In order to log the partial updates to the binary log as partial updates, you need to set the binlog_row_value_options option to PARTIAL_JSON. The option can be set dynamically both at the session and global levels.

Internally, the document is stored as a long binary object (longblob) with the text interpreted using the utf8mb4 character set. The maximum storage is limited to 1 GiB. The storage requirements are similar to those for longblob, but it is necessary to take the overhead of metadata and the dictionaries used for lookups into account.

Thus far, numbers, temporal data, strings, binary objects, and JSON documents have been covered. What about data specifying a point in space? This is the next category of data types to cover.

Spatial Data Types

Spatial data specifies one or more points in a coordinate system, possibly forming an object such as a polygon. This is useful, for example, to specify the location of an item on a map.

MySQL 8 added support for specifying which reference system is used; this is called the Spatial Reference System Identifier (SRID). The reference systems supported can be found in the information_schema.ST_SPATIAL_REFERENCE_SYSTEMS view (the SRS_ID column has the value to use for the SRID); there are more than 5000 to choose from. Each spatial value has a reference system associated with it in order to make it possible for MySQL to correctly identify the relation between two values, for example, to calculate the distance between two points. To use Earth as the reference system, set the SRID to 4326.

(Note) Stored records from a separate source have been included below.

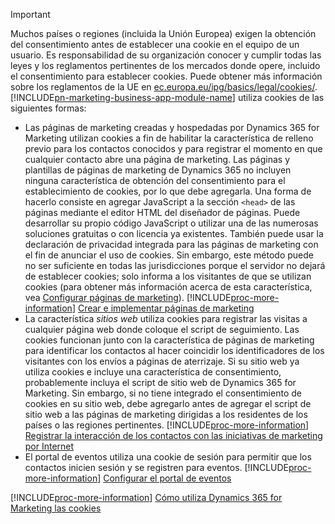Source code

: > [!IMPORTANT]
> Muchos países o regiones (incluida la Unión Europea) exigen la obtención del consentimiento antes de establecer una cookie en el equipo de un usuario. Es responsabilidad de su organización conocer y cumplir todas las leyes y los reglamentos pertinentes de los mercados donde opere, incluido el consentimiento para establecer cookies. Puede obtener más información sobre los reglamentos de la UE en [ec.europa.eu/ipg/basics/legal/cookies/](http://ec.europa.eu/ipg/basics/legal/cookies/). [!INCLUDE[pn-marketing-business-app-module-name](../includes/pn-marketing-business-app-module-name.md)] utiliza cookies de las siguientes formas:
> - Las páginas de marketing creadas y hospedadas por Dynamics 365 for Marketing utilizan cookies a fin de habilitar la característica de relleno previo para los contactos conocidos y para registrar el momento en que cualquier contacto abre una página de marketing. Las páginas y plantillas de páginas de marketing de Dynamics 365 no incluyen ninguna característica de obtención del consentimiento para el establecimiento de cookies, por lo que debe agregarla. Una forma de hacerlo consiste en agregar JavaScript a la sección `<head>` de las páginas mediante el editor HTML del diseñador de páginas. Puede desarrollar su propio código JavaScript o utilizar una de las numerosas soluciones gratuitas o con licencia ya existentes. También puede usar la declaración de privacidad integrada para las páginas de marketing con el fin de anunciar el uso de cookies. Sin embargo, este método puede no ser suficiente en todas las jurisdicciones porque el servidor no dejará de establecer cookies; solo informa a los visitantes de que se utilizan cookies (para obtener más información acerca de esta característica, vea [Configurar páginas de marketing](../marketing/marketing-settings.md#config-mkt-pages)). [!INCLUDE[proc-more-information](../includes/proc-more-information.md)] [Crear e implementar páginas de marketing](../marketing/create-deploy-marketing-pages.md)
> - La característica _sitios web_ utiliza cookies para registrar las visitas a cualquier página web donde coloque el script de seguimiento. Las cookies funcionan junto con la característica de páginas de marketing para identificar los contactos al hacer coincidir los identificadores de los visitantes con los envíos a páginas de aterrizaje. Si su sitio web ya utiliza cookies e incluye una característica de consentimiento, probablemente incluya el script de sitio web de Dynamics 365 for Marketing. Sin embargo, si no tiene integrado el consentimiento de cookies en su sitio web, debe agregarlo antes de agregar el script de sitio web a las páginas de marketing dirigidas a los residentes de los países o las regiones pertinentes. [!INCLUDE[proc-more-information](../includes/proc-more-information.md)] [Registrar la interacción de los contactos con las iniciativas de marketing por Internet](../marketing/register-engagement.md)
> - El portal de eventos utiliza una cookie de sesión para permitir que los contactos inicien sesión y se registren para eventos. [!INCLUDE[proc-more-information](../includes/proc-more-information.md)] [Configurar el portal de eventos](../marketing/set-up-event-portal.md)
> 
> [!INCLUDE[proc-more-information](../includes/proc-more-information.md)] [Cómo utiliza Dynamics 365 for Marketing las cookies](../marketing/cookies.md)
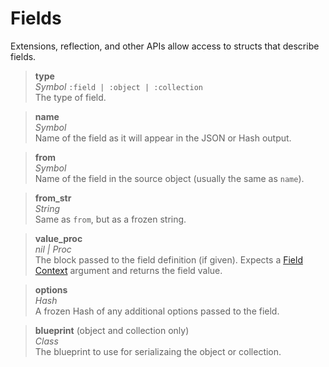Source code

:# Fields

Extensions, reflection, and other APIs allow access to structs that describe fields.

> **type**\
> *Symbol* `:field | :object | :collection`\
> The type of field.

> **name**\
> *Symbol*\
> Name of the field as it will appear in the JSON or Hash output.

> **from**\
> *Symbol*\
> Name of the field in the source object (usually the same as `name`).

> **from_str**\
> *String*\
> Same as `from`, but as a frozen string.

> **value_proc**\
> *nil | Proc*\
> The block passed to the field definition (if given). Expects a [Field Context](./context-objects.md#field-context) argument and returns the field value.

> **options**\
> *Hash*\
> A frozen Hash of any additional options passed to the field.

> **blueprint** (object and collection only)\
> *Class*\
> The blueprint to use for serializaing the object or collection.
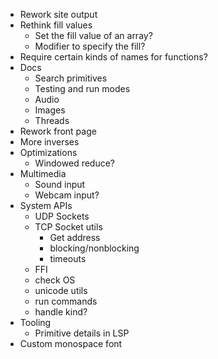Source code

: - Rework site output
- Rethink fill values
  - Set the fill value of an array?
  - Modifier to specify the fill?
- Require certain kinds of names for functions?
- Docs
  - Search primitives
  - Testing and run modes
  - Audio
  - Images
  - Threads
- Rework front page
- More inverses
- Optimizations
  - Windowed reduce?
- Multimedia
  - Sound input
  - Webcam input?
- System APIs
  - UDP Sockets
  - TCP Socket utils
    - Get address
    - blocking/nonblocking
    - timeouts
  - FFI
  - check OS
  - unicode utils
  - run commands
  - handle kind?
- Tooling
  - Primitive details in LSP
- Custom monospace font
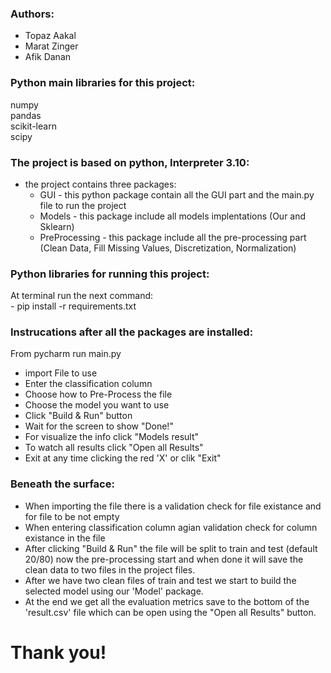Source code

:### Authors:
- Topaz Aakal
- Marat Zinger
- Afik Danan 

### Python main libraries for this project:
numpy <br>
pandas <br>
scikit-learn <br>
scipy <br>

### The project is based on python, Interpreter 3.10:
- the project contains three packages:
    - GUI - this python package contain all the GUI part and the main.py file to run the project
    - Models - this package include all models implentations (Our and Sklearn)
    - PreProcessing - this package include all the pre-processing part (Clean Data, Fill Missing Values,
                Discretization, Normalization)

### Python libraries for running this project:
At terminal run the next command: <br>
        - pip install -r requirements.txt

### Instrucations after all the packages are installed:
From pycharm run main.py  <br>

  - import File to use
  - Enter the classification column
  - Choose how to Pre-Process the file
  - Choose the model you want to use 
  - Click "Build & Run" button
  - Wait for the screen to show "Done!"
  - For visualize the info click "Models result"
  - To watch all results click "Open all Results"
  - Exit at any time clicking the red 'X' or clik "Exit"

### Beneath the surface:
- When importing the file there is a validation check for file existance and for file to be not empty
- When entering classification column agian validation check for column existance in the file
- After clicking "Build & Run" the file will be split to train and test (default 20/80) 
  now the pre-processing start and when done it will save the clean data to two files in the project files.
- After we have two clean files of train and test we start to build the selected model using our 'Model' 
  package.
- At the end we get all the evaluation metrics save to the bottom of the 'result.csv' file which can be open 
  using the "Open all Results" button.

# Thank you!
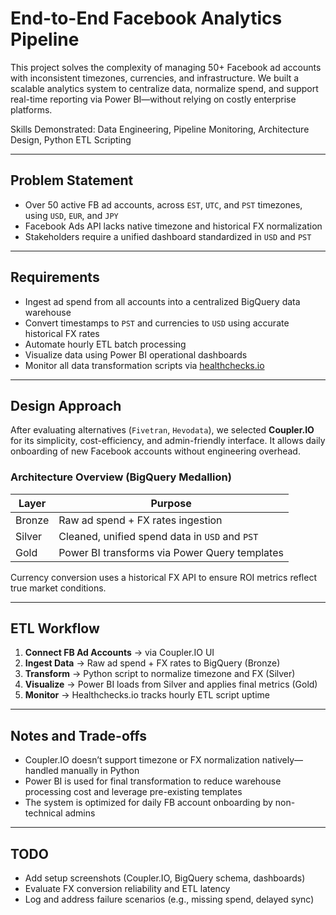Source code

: # End-to-End Facebook Analytics Pipeline

This project solves the complexity of managing 50+ Facebook ad accounts with inconsistent timezones, currencies, and infrastructure. We built a scalable analytics system to centralize data, normalize spend, and support real-time reporting via Power BI—without relying on costly enterprise platforms.

Skills Demonstrated: Data Engineering, Pipeline Monitoring, Architecture Design, Python ETL Scripting

---

## Problem Statement

- Over 50 active FB ad accounts, across `EST`, `UTC`, and `PST` timezones, using `USD`, `EUR`, and `JPY`
- Facebook Ads API lacks native timezone and historical FX normalization
- Stakeholders require a unified dashboard standardized in `USD` and `PST`

---

## Requirements

- Ingest ad spend from all accounts into a centralized BigQuery data warehouse
- Convert timestamps to `PST` and currencies to `USD` using accurate historical FX rates
- Automate hourly ETL batch processing
- Visualize data using Power BI operational dashboards
- Monitor all data transformation scripts via [healthchecks.io](https://healthchecks.io)

---

## Design Approach

After evaluating alternatives (`Fivetran`, `Hevodata`), we selected **Coupler.IO** for its simplicity, cost-efficiency, and admin-friendly interface. It allows daily onboarding of new Facebook accounts without engineering overhead.

### Architecture Overview (BigQuery Medallion)

| Layer  | Purpose                                              |
|--------|------------------------------------------------------|
| Bronze | Raw ad spend + FX rates ingestion                    |
| Silver | Cleaned, unified spend data in `USD` and `PST`       |
| Gold   | Power BI transforms via Power Query templates        |

Currency conversion uses a historical FX API to ensure ROI metrics reflect true market conditions.

---

## ETL Workflow

1. **Connect FB Ad Accounts** → via Coupler.IO UI
2. **Ingest Data** → Raw ad spend + FX rates to BigQuery (Bronze)
3. **Transform** → Python script to normalize timezone and FX (Silver)
4. **Visualize** → Power BI loads from Silver and applies final metrics (Gold)
5. **Monitor** → Healthchecks.io tracks hourly ETL script uptime

---

## Notes and Trade-offs

- Coupler.IO doesn’t support timezone or FX normalization natively—handled manually in Python
- Power BI is used for final transformation to reduce warehouse processing cost and leverage pre-existing templates
- The system is optimized for daily FB account onboarding by non-technical admins

---

## TODO

- Add setup screenshots (Coupler.IO, BigQuery schema, dashboards)
- Evaluate FX conversion reliability and ETL latency
- Log and address failure scenarios (e.g., missing spend, delayed sync)

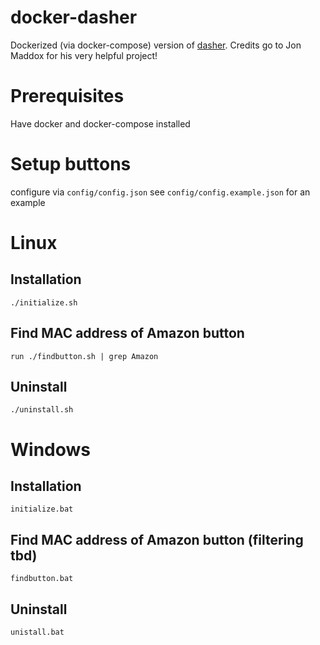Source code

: # docker-dasher
Dockerized (via docker-compose) version of [dasher](https://github.com/maddox/dasher). Credits go to Jon Maddox for his very helpful project!

# Prerequisites
Have docker and docker-compose installed

# Setup buttons
configure via `config/config.json`
see `config/config.example.json` for an example


# Linux
## Installation
`./initialize.sh`

## Find MAC address of Amazon button
`run ./findbutton.sh | grep Amazon`


## Uninstall
`./uninstall.sh`

# Windows

## Installation
`initialize.bat`

## Find MAC address of Amazon button (filtering tbd)
`findbutton.bat` 

## Uninstall
`unistall.bat`
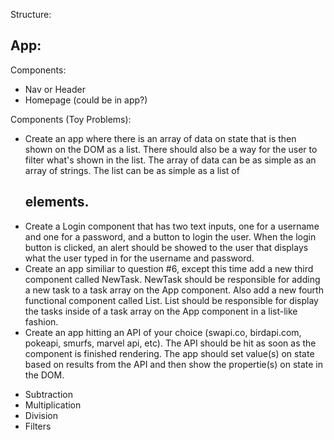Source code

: Structure: 

App: 
 -

Components: 
- Nav or Header
- Homepage (could be in app?)

Components (Toy Problems): 
- Create an app where there is an array of data on state that is then shown on the DOM as a list. There should also be a way for the user to filter what's shown in the list. The array of data can be as simple as an array of strings. The list can be as simple as a list of <h2> elements.
- Create a Login component that has two text inputs, one for a username and one for a password, and a button to login the user. When the login button is clicked, an alert should be showed to the user that displays what the user typed in for the username and password.
- Create an app similiar to question #6, except this time add a new third component called NewTask. NewTask should be responsible for adding a new task to a task array on the App component. Also add a new fourth functional component called List. List should be responsible for display the tasks inside of a task array on the App component in a list-like fashion.
- Create an app hitting an API of your choice (swapi.co, birdapi.com, pokeapi, smurfs, marvel api, etc). The API should be hit as soon as the component is finished rendering. The app should set value(s) on state based on results from the API and then show the propertie(s) on state in the DOM.

<!-- - Sum -->
- Subtraction
- Multiplication
- Division
- Filters
<!-- - Palindromes -->
<!-- - Evens and Odds -->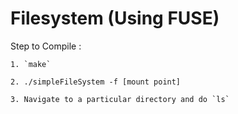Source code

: Filesystem (Using FUSE)
=======================================

Step to Compile :
	
	1. `make`
	
	2. ./simpleFileSystem -f [mount point]
	
	3. Navigate to a particular directory and do `ls`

There is support for eight different spatial data types, of which four are single-value types and four are collections of values. Table 13-4 summarizes the spatial types with the required storage listed in bytes.
Table 13-4

The spatial data types

Data Type

Bytes Stored

Description

geometry

Variable

A single spatial object of any type.

point

25

A single point, for example, the location of a person.

linestring

9+16*#points

A set of points that form a line, that is, it is not a closed object.

polygon

13+16*#points

A set of points that encloses an area. One polygon can include several such sets, for example, to create an inner and outer ring of a donut-shaped object.

multipoint

13+21*#points

A collection of points.

multilinestring

Variable

A collection of linestring values.

multipolygon

Variable

A collection of polygons.

geometrycollection

Variable

A collection of geometry values.

MySQL uses a binary format to store the data. The storage requirements for the geometry, multilinestring, multipolygon, and geometrycollection types depend on the size of the objects contained in the value. The storage for these collections of objects is a little larger than storing the objects in individual columns. You can use the LENGTH() function to get the size of the spatial object and then add 4 bytes to store the SRID to get the total storage required for the data.

That leaves one category of data types to be discussed: hybrids between numeric and string data types.

Hybrid Data Types

There are two special data types that combine the properties of integers and strings: enum and set. Both can be considered a collection of possible values with the difference that the enum data type allows you to choose exactly one of the possible values, whereas the set data type allows you to choose any of the possible values.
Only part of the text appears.